──────── EXTRACTED MATERIAL ────────

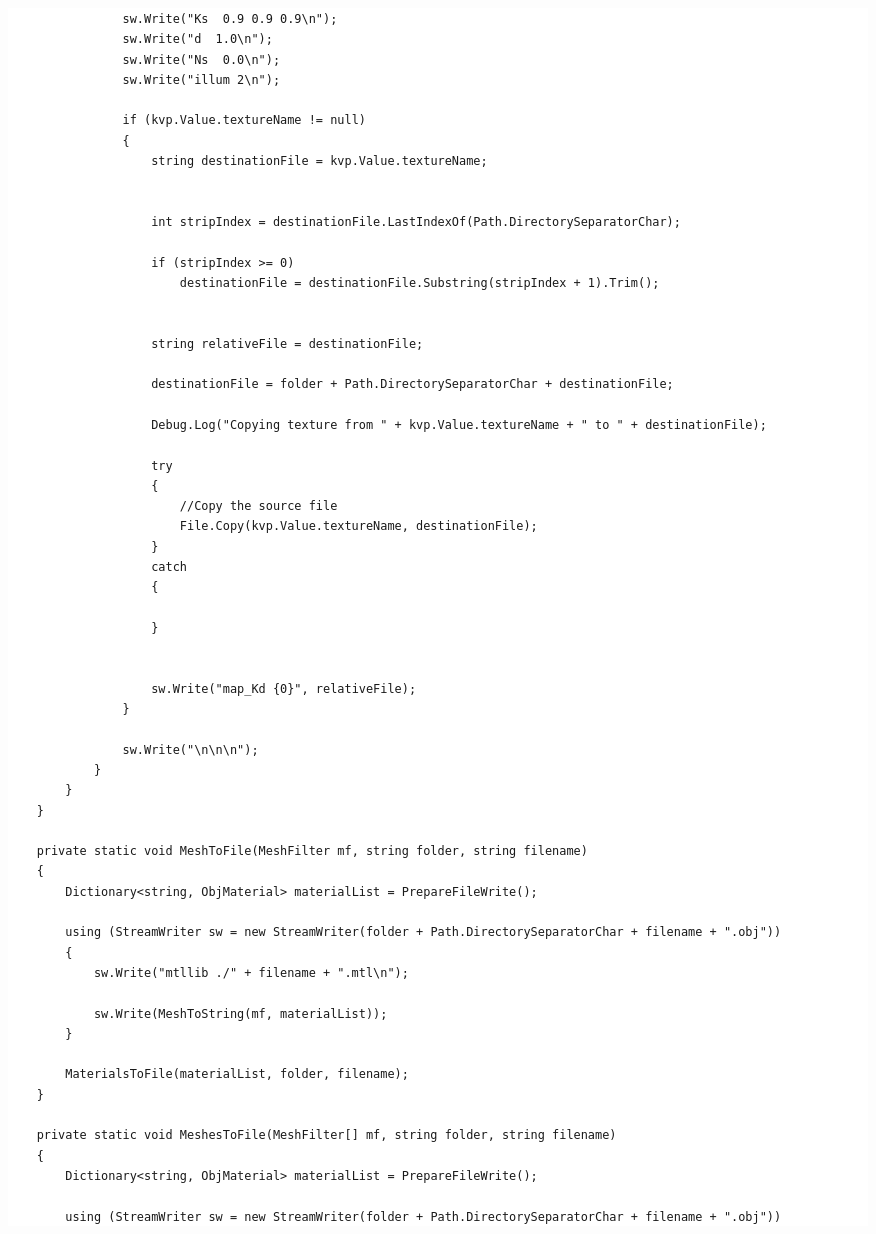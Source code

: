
 ```
                sw.Write("Ks  0.9 0.9 0.9\n");
                sw.Write("d  1.0\n");
                sw.Write("Ns  0.0\n");
                sw.Write("illum 2\n");

                if (kvp.Value.textureName != null)
                {
                    string destinationFile = kvp.Value.textureName;


                    int stripIndex = destinationFile.LastIndexOf(Path.DirectorySeparatorChar);

                    if (stripIndex >= 0)
                        destinationFile = destinationFile.Substring(stripIndex + 1).Trim();


                    string relativeFile = destinationFile;

                    destinationFile = folder + Path.DirectorySeparatorChar + destinationFile;

                    Debug.Log("Copying texture from " + kvp.Value.textureName + " to " + destinationFile);

                    try
                    {
                        //Copy the source file
                        File.Copy(kvp.Value.textureName, destinationFile);
                    }
                    catch
                    {

                    }


                    sw.Write("map_Kd {0}", relativeFile);
                }

                sw.Write("\n\n\n");
            }
        }
    }

    private static void MeshToFile(MeshFilter mf, string folder, string filename)
    {
        Dictionary<string, ObjMaterial> materialList = PrepareFileWrite();

        using (StreamWriter sw = new StreamWriter(folder + Path.DirectorySeparatorChar + filename + ".obj"))
        {
            sw.Write("mtllib ./" + filename + ".mtl\n");

            sw.Write(MeshToString(mf, materialList));
        }

        MaterialsToFile(materialList, folder, filename);
    }

    private static void MeshesToFile(MeshFilter[] mf, string folder, string filename)
    {
        Dictionary<string, ObjMaterial> materialList = PrepareFileWrite();

        using (StreamWriter sw = new StreamWriter(folder + Path.DirectorySeparatorChar + filename + ".obj"))
```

────────

The data must be printed exactly, image-free.

**SOLUTION TO THE EXERCISE**
Source code

:
 ```
                sw.Write("Ks  0.9 0.9 0.9\n");
                sw.Write("d  1.0\n");
                sw.Write("Ns  0.0\n");
                sw.Write("illum 2\n");

                if (kvp.Value.textureName != null)
                {
                    string destinationFile = kvp.Value.textureName;


                    int stripIndex = destinationFile.LastIndexOf(Path.DirectorySeparatorChar);

                    if (stripIndex >= 0)
                        destinationFile = destinationFile.Substring(stripIndex + 1).Trim();


                    string relativeFile = destinationFile;

                    destinationFile = folder + Path.DirectorySeparatorChar + destinationFile;

                    Debug.Log("Copying texture from " + kvp.Value.textureName + " to " + destinationFile);

                    try
                    {
                        //Copy the source file
                        File.Copy(kvp.Value.textureName, destinationFile);
                    }
                    catch
                    {

                    }


                    sw.Write("map_Kd {0}", relativeFile);
                }

                sw.Write("\n\n\n");
            }
        }
    }

    private static void MeshToFile(MeshFilter mf, string folder, string filename)
    {
        Dictionary<string, ObjMaterial> materialList = PrepareFileWrite();

        using (StreamWriter sw = new StreamWriter(folder + Path.DirectorySeparatorChar + filename + ".obj"))
        {
            sw.Write("mtllib ./" + filename + ".mtl\n");

            sw.Write(MeshToString(mf, materialList));
        }

        MaterialsToFile(materialList, folder, filename);
    }

    private static void MeshesToFile(MeshFilter[] mf, string folder, string filename)
    {
        Dictionary<string, ObjMaterial> materialList = PrepareFileWrite();

        using (StreamWriter sw = new StreamWriter(folder + Path.DirectorySeparatorChar + filename + ".obj"))
```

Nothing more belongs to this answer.